Final Third Quarter GDP

America’s third-quarter GDP rose 1.8%, which was below consensus expectation, according to the Commerce Department’s final revision.  The drop was due to changes in the mix of components which comprise GDP and present a somewhat strange picture.  For instance, part of the decline was a drop in personal consumption.   We would normally agree any drop in sales is unfortunate but in this case the decline was registered by less spent on hospital services.  That’s statistics for you; seeing fewer people getting sick is apparently bad for the economy!

Our nation’s gross domestic product (GDP) is reported on a quarterly basis three different times.  Every month following the end of a calendar quarter, as more information comes available, a new guesstimate is published.  This report represents the final revision to the third quarter which in the preliminary report was initially seen as fairly upbeat, rising at a 2.5% rate.  The revised version which came out a month later pared that down substantially to show a 2.0% rise.  This final revision adds to that disappointment despite the odd way in which it was derived.

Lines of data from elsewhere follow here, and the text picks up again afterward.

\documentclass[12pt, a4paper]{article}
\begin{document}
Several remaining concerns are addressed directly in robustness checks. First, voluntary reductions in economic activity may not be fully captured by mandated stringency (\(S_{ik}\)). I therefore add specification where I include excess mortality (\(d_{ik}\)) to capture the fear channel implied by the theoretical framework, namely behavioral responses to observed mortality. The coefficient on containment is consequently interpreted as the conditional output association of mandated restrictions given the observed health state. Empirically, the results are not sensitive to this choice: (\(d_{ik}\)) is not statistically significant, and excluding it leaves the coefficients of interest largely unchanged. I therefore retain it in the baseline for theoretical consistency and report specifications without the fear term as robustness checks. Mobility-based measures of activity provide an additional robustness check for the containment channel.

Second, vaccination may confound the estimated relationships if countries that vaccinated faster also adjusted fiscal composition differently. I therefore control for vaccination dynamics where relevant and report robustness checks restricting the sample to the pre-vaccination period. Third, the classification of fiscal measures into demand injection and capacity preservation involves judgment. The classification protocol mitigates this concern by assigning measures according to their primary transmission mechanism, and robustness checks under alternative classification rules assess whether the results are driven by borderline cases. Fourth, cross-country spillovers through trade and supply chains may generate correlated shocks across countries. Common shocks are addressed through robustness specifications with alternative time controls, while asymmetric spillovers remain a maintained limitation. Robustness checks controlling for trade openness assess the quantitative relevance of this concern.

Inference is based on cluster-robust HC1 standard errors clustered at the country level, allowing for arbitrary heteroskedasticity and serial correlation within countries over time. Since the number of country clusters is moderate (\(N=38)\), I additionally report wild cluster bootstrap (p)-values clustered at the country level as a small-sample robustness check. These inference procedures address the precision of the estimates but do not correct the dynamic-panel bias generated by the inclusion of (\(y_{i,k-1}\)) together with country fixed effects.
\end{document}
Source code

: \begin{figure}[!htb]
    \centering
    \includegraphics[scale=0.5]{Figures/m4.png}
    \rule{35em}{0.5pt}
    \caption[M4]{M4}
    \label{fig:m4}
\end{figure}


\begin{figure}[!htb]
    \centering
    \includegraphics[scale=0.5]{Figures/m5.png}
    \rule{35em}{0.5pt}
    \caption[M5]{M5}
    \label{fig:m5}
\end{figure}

Year-over-year our economy has advanced just 1.5%, an amount which will do little to offset the stagnant state of affairs in which we currently find ourselves.  This report also pegs inflation at 2.6% which is worrisome.  It’s not good to see prices moving up faster than production.  With some of our indicators currently showing an improving picture in employment and housing, we would hope retail sales will keep pace.  Unfortunately, with wages adjusted for inflation actually declining of late that could be hard to accomplish.  All of this will surely result in lowered expectations for the fourth quarter GDP report which we will see toward the end of January.